Offener Raum

8 TAGE U-HAFT IN STAMMHEIM

Knastleben ...


1. Kurzfassung
2. Ansichten und Innenansichten aus dem Knast
3. Verhaftet ...
4. Ab zur Bullizei ...
5. Allein ...
6. U-Haft ...
7. Stammheim ...
8. Zelle 49 ...
9. Knastleben ...
10. Knast als Heimat ...
11. Frauen ...
12. Ganz unten ...
13. Was geschieht draußen? ...
14. Den Prozeß machen ...
15. Und weiter ...
16. Vielen Dank ...
17. Spätere Nachträge
18. Reaktionen auf der Hoppetosse-Mailingliste
19. Weitere Reaktionen

Ich war nur wenige Tage im Knast. Das zählt nichts im Vergleich zu dem, was andere dort erleben. Während mich viele von außen bedauerten, meinten meine Kollegen Knackis nur: „Du hast es gut“. So relativ ist Realität.

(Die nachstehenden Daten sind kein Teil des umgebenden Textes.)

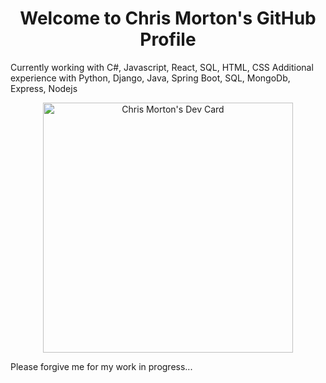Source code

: <h1 align="center">Welcome to Chris Morton's GitHub Profile</h1>
Currently working with C#, Javascript, React, SQL, HTML, CSS
Additional experience with Python, Django, Java, Spring Boot, SQL, MongoDb, Express, Nodejs
<p align="center">
<a href="https://app.daily.dev/Mortr0n"><img src="https://api.daily.dev/devcards/21cfad7c1e2a4162a5208a08af46b738.png?r=6ld" width="400" alt="Chris Morton's Dev Card"/></a> 
</p>  
Please forgive me for my work in progress...
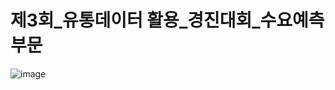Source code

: # 제3회_유통데이터 활용_경진대회_수요예측부문

 ![image](https://github.com/user-attachments/assets/6a9a38e4-c090-46cf-a9f8-a43467da5940)
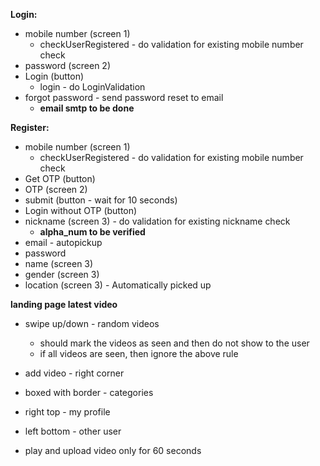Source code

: **Login:**
* mobile number (screen 1) 
  * checkUserRegistered - do validation for existing mobile number check
* password (screen 2) 
* Login (button)
  * login - do LoginValidation
* forgot password - send password reset to email 
  * **email smtp to be done**

**Register:**
* mobile number (screen 1)  
  * checkUserRegistered - do validation for existing mobile number check
* Get OTP (button)
* OTP (screen 2)
* submit (button - wait for 10 seconds)
* Login without OTP (button)
* nickname (screen 3) - do validation for existing nickname check
  * **alpha_num to be verified**
* email - autopickup
* password
* name (screen 3)
* gender (screen 3)
* location (screen 3) - Automatically picked up

**landing page latest video**
* swipe up/down - random videos
  * should mark the videos as seen and then do not show to the user
  * if all videos are seen, then ignore the above rule


* add video - right corner
* boxed with border - categories
* right top - my profile
* left bottom - other user

* play and upload video only for 60 seconds 

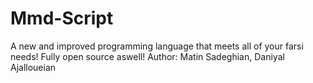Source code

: # Mmd-Script
A new and improved programming language that meets all of your farsi needs! Fully open source aswell!
Author: Matin Sadeghian, Daniyal Ajalloueian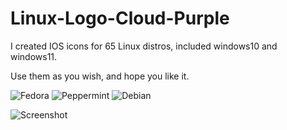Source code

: # Linux-Logo-Cloud-Purple
I created IOS icons for 65 Linux distros, included windows10 and windows11.

Use them as you wish, and hope you like it. 

![Fedora](https://github.com/chris1111/Linux-Logo-Cloud-Purple/assets/6248794/f2cc45c8-c75a-4185-b7e0-f1f4f7350ead) ![Peppermint](https://github.com/chris1111/Linux-Logo-Cloud-Purple/assets/6248794/5684f3fc-9ea7-469d-b75c-f4ba832302bf) ![Debian](https://github.com/chris1111/Linux-Logo-Cloud-Purple/assets/6248794/32084535-2486-4c10-ad6d-8b0428cb5d9a)




![Screenshot](https://github.com/chris1111/Linux-Logo-Cloud-Purple/assets/6248794/f6b94b7b-d012-4d57-99ea-0659999a3377)
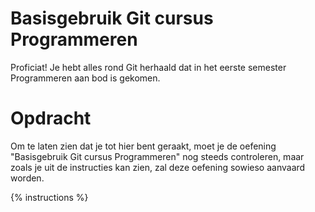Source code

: # Basisgebruik Git cursus Programmeren
Proficiat! Je hebt alles rond Git herhaald dat in het eerste semester Programmeren aan bod is gekomen.

# Opdracht
Om te laten zien dat je tot hier bent geraakt, moet je de oefening "Basisgebruik Git cursus Programmeren" nog steeds controleren, maar zoals je uit de instructies kan zien, zal deze oefening sowieso aanvaard worden.

{% instructions %}

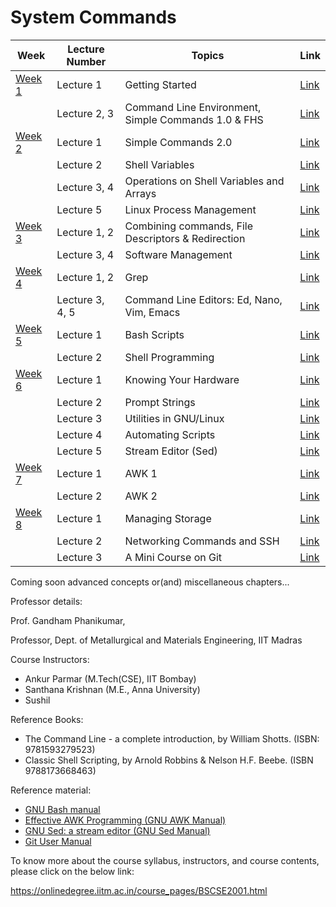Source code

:# System Commands

| Week  | Lecture Number | Topics                                                    | Link                                    |
|-------|----------------|-----------------------------------------------------------|-----------------------------------------|
| [Week 1](/Week-1/)| Lecture 1      | Getting Started                                           | [Link](/Week-1/Lecture1.md)             |
|       | Lecture 2, 3   | Command Line Environment, Simple Commands 1.0 & FHS      | [Link](/Week-1/Lecture2-3.md)           |
| [Week 2](/Week-2/)| Lecture 1      | Simple Commands 2.0                                       | [Link](/Week-2/Lecture1.md)             |
|       | Lecture 2      | Shell Variables                                           | [Link](/Week-2/Lecture2.md)             |
|       | Lecture 3, 4   | Operations on Shell Variables and Arrays                  | [Link](/Week-2/Lecture3-4.md)           |
|       | Lecture 5      | Linux Process Management                                  | [Link](/Week-2/Lecture5.md)             |
| [Week 3](/Week-3/)| Lecture 1, 2   | Combining commands, File Descriptors & Redirection        | [Link](/Week-3/Lecture1-2.md)           |
|       | Lecture 3, 4   | Software Management                                       | [Link](/Week-3/Lecture3-4.md)           |
| [Week 4](/Week-4/)| Lecture 1, 2   | Grep                                                      | [Link](/Week-4/Lecture1-2.md)           |
|       | Lecture 3, 4, 5| Command Line Editors: Ed, Nano, Vim, Emacs               | [Link](/Week-4/Lecture3-5.md)           |
| [Week 5](/Week-5/)| Lecture 1      | Bash Scripts                                              | [Link](/Week-5/Lecture1.md)             |
|       | Lecture 2      | Shell Programming                                         | [Link](/Week-5/Lecture2.md)             |
| [Week 6](/Week-6/)| Lecture 1      | Knowing Your Hardware                                     | [Link](/Week-6/Lecture1.md)             |
|       | Lecture 2      | Prompt Strings                                            | [Link](/Week-6/Lecture2.md)             |
|       | Lecture 3      | Utilities in GNU/Linux                                    | [Link](/Week-6/Lecture3.md)             |
|       | Lecture 4      | Automating Scripts                                        | [Link](/Week-6/Lecture4.md)             |
|       | Lecture 5      | Stream Editor (Sed)                                       | [Link](/Week-6/Lecture5.md)             |
| [Week 7](/Week-7/)| Lecture 1      | AWK 1                                                     | [Link](/Week-7/Lecture1.md)             |
|       | Lecture 2      | AWK 2                                                     | [Link](/Week-7/Lecture2.md)             |
| [Week 8](/Week-8/)| Lecture 1      | Managing Storage                                          | [Link](/Week-8/Lecture1.md)             |
|       | Lecture 2      | Networking Commands and SSH                               | [Link](/Week-8/Lecture2.md)             |
|       | Lecture 3      | A Mini Course on Git                                      | [Link](/Week-8/Lecture3.md)             |


Coming soon advanced concepts or(and) miscellaneous chapters...

Professor details:

Prof. Gandham Phanikumar,

Professor, Dept. of Metallurgical and Materials Engineering, IIT Madras

Course Instructors:

* Ankur Parmar (M.Tech(CSE), IIT Bombay)
* Santhana Krishnan (M.E., Anna University)
* Sushil

Reference Books:

* The Command Line - a complete introduction, by William Shotts. (ISBN: 9781593279523)
* Classic Shell Scripting, by Arnold Robbins & Nelson H.F. Beebe. (ISBN 9788173668463)

Reference material:

* [GNU Bash manual](https://www.gnu.org/software/bash/manual/)
* [Effective AWK Programming (GNU AWK Manual)](https://www.gnu.org/software/gawk/manual/)
* [GNU Sed: a stream editor (GNU Sed Manual)](https://www.gnu.org/software/sed/manual/)
* [Git User Manual](https://git-scm.com/docs/user-manual)

To know more about the course syllabus, instructors, and course contents, please click on the below link:

https://onlinedegree.iitm.ac.in/course_pages/BSCSE2001.html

Mir war klar, daß diese Tage wieder ein intensiver Erfahrungszeitraum würden. Meine Wut auf Herrschaft würde beständig wachsen – und meine Wut auch auf mein politisches Umfeld, daß so bodenlos verkürzt um politische Änderungen ringt. Immer wieder erinnerte ich mich zurück, wie oft ich bei Veranstaltungen, wo ich Referent war – z.B. zu Themen wie „Kreativer Widerstand“ oder „Freie Menschen in Freien Vereinbarungen“ – angemacht wurde für meine entschiedene Position, daß alle Knäste und Repressionsbehörden weg müßten, weil sie als starke Herrschaftsstrukturen die Gewaltförmigkeit der Beziehungen zwischen den Menschen nur steigern. Nun war ich im Knast und erlebte hautnah die Richtigkeit dieser These.
Zentrales Merkmal im Knast ist der Faktor Zeit. Sie rumzukriegen und ständig auf der Hatz zu sein, irgendeine kleinste Verbesserung der Lebensbedingungen zu erreichen, ist alles, was im Knast abläuft. Der Tagesablauf ist eintönig und absurd. Um 5.45 Uhr wurde per Piepston aus dem Zellenlautsprecher geweckt. Um 6 Uhr ging die Tür auf und Frühstück wurde gereicht. Wer da wieder eingeschlafen war, ging leer aus. Zu dritt teilten wir uns den Morgendienst aber so ein, daß wir es nie verpaßten. Wer noch nicht richtig angezogen war, bekam auch nichts – aber irgendwie fand ich beim Nachdenken immer, daß es falsch ist, die einzelnen Absurditäten aufzuzählen, weil dahinter verborgen wird, daß alles absurd ist. Um 9.15 Uhr begann der einstündige Hofgang für unseren Trakt, ca. 30 Menschen lagen in der Sonne, die meist schien, oder gingen im Kreis. Einige spielten Schach oder joggten. Ich fand nur zögerlich Kontakte zu den Menschen, dann aber konnte ich intensive Gespräche über Knastalltag und die „Knastkarrieren“ führen.
Um 11 Uhr gab es Mittag, immer konnte mensch vegetarisch bestellen – und das war meist auch das relativ beste. Fleischkost hieß hier „Normalkost“, Standardisierungen, das Erklären von „normal“ und nicht normal gehört zu den Herrschaftsmustern dieser Welt. Zwischen 14 und 15 Uhr folgte das Abendessen. Mehr als diese viermal öffnete sich die Zellentür nicht, es sei denn, ein Neuzugang kam für eine Nacht in die Zelle oder jemand bestellte eine Kopfschmerztablette – weil der Kopf dröhnte oder die Langeweile nicht mehr auszuhalten war.
Am Sonntag war dann alles gaaaaaaanz anders. Frühstück um 7 Uhr, Hofgang erst nach dem Mittag. Am Samstag gab es für den fernseherlosen Erdgeschoßbereich einen Videofilm auf dem Gang – passend ein platter Ballerfilm von einigen Knastausbrechern, die einen Zug kapern. Sonst in Stammheim nichts Neues.